WORK TO BE COMPLETED:
Transcribe the entries exactly as each line appears.

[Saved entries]
= = = =

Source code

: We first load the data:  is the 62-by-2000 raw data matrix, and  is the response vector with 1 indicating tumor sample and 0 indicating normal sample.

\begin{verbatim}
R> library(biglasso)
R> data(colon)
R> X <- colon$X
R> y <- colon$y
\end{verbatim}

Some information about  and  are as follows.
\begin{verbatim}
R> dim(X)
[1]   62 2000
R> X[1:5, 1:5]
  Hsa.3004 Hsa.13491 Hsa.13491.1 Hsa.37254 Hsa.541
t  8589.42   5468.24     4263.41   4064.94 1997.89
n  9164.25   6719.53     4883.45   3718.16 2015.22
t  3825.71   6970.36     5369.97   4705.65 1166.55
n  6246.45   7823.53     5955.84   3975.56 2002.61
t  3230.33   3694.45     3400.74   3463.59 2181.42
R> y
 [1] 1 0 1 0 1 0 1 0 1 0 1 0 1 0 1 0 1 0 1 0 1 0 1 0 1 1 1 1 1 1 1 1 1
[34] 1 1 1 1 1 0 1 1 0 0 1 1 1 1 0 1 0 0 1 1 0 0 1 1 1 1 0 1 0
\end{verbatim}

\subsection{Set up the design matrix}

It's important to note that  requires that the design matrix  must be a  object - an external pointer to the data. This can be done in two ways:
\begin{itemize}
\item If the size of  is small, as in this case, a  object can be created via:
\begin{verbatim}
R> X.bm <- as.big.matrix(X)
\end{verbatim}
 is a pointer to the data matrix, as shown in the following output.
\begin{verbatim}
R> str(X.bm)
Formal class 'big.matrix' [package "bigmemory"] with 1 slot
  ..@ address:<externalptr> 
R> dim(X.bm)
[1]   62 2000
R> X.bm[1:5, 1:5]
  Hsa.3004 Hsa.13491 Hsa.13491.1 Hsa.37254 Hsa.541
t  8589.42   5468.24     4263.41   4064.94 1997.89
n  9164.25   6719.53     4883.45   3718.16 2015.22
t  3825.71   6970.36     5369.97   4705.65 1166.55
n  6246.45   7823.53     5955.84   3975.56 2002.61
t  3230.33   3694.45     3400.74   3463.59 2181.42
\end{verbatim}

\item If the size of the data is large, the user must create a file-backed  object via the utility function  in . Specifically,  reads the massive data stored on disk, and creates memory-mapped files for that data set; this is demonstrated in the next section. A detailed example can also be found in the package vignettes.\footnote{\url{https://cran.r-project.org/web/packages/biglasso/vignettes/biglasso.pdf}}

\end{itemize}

= = = =

SOLUTION:
Source code

: We first load the data:  is the 62-by-2000 raw data matrix, and  is the response vector with 1 indicating tumor sample and 0 indicating normal sample.

\begin{verbatim}
R> library(biglasso)
R> data(colon)
R> X <- colon$X
R> y <- colon$y
\end{verbatim}

Some information about  and  are as follows.
\begin{verbatim}
R> dim(X)
[1]   62 2000
R> X[1:5, 1:5]
  Hsa.3004 Hsa.13491 Hsa.13491.1 Hsa.37254 Hsa.541
t  8589.42   5468.24     4263.41   4064.94 1997.89
n  9164.25   6719.53     4883.45   3718.16 2015.22
t  3825.71   6970.36     5369.97   4705.65 1166.55
n  6246.45   7823.53     5955.84   3975.56 2002.61
t  3230.33   3694.45     3400.74   3463.59 2181.42
R> y
 [1] 1 0 1 0 1 0 1 0 1 0 1 0 1 0 1 0 1 0 1 0 1 0 1 0 1 1 1 1 1 1 1 1 1
[34] 1 1 1 1 1 0 1 1 0 0 1 1 1 1 0 1 0 0 1 1 0 0 1 1 1 1 0 1 0
\end{verbatim}

\subsection{Set up the design matrix}

It's important to note that  requires that the design matrix  must be a  object - an external pointer to the data. This can be done in two ways:
\begin{itemize}
\item If the size of  is small, as in this case, a  object can be created via:
\begin{verbatim}
R> X.bm <- as.big.matrix(X)
\end{verbatim}
 is a pointer to the data matrix, as shown in the following output.
\begin{verbatim}
R> str(X.bm)
Formal class 'big.matrix' [package "bigmemory"] with 1 slot
  ..@ address:<externalptr> 
R> dim(X.bm)
[1]   62 2000
R> X.bm[1:5, 1:5]
  Hsa.3004 Hsa.13491 Hsa.13491.1 Hsa.37254 Hsa.541
t  8589.42   5468.24     4263.41   4064.94 1997.89
n  9164.25   6719.53     4883.45   3718.16 2015.22
t  3825.71   6970.36     5369.97   4705.65 1166.55
n  6246.45   7823.53     5955.84   3975.56 2002.61
t  3230.33   3694.45     3400.74   3463.59 2181.42
\end{verbatim}

\item If the size of the data is large, the user must create a file-backed  object via the utility function  in . Specifically,  reads the massive data stored on disk, and creates memory-mapped files for that data set; this is demonstrated in the next section. A detailed example can also be found in the package vignettes.\footnote{\url{https://cran.r-project.org/web/packages/biglasso/vignettes/biglasso.pdf}}

\end{itemize}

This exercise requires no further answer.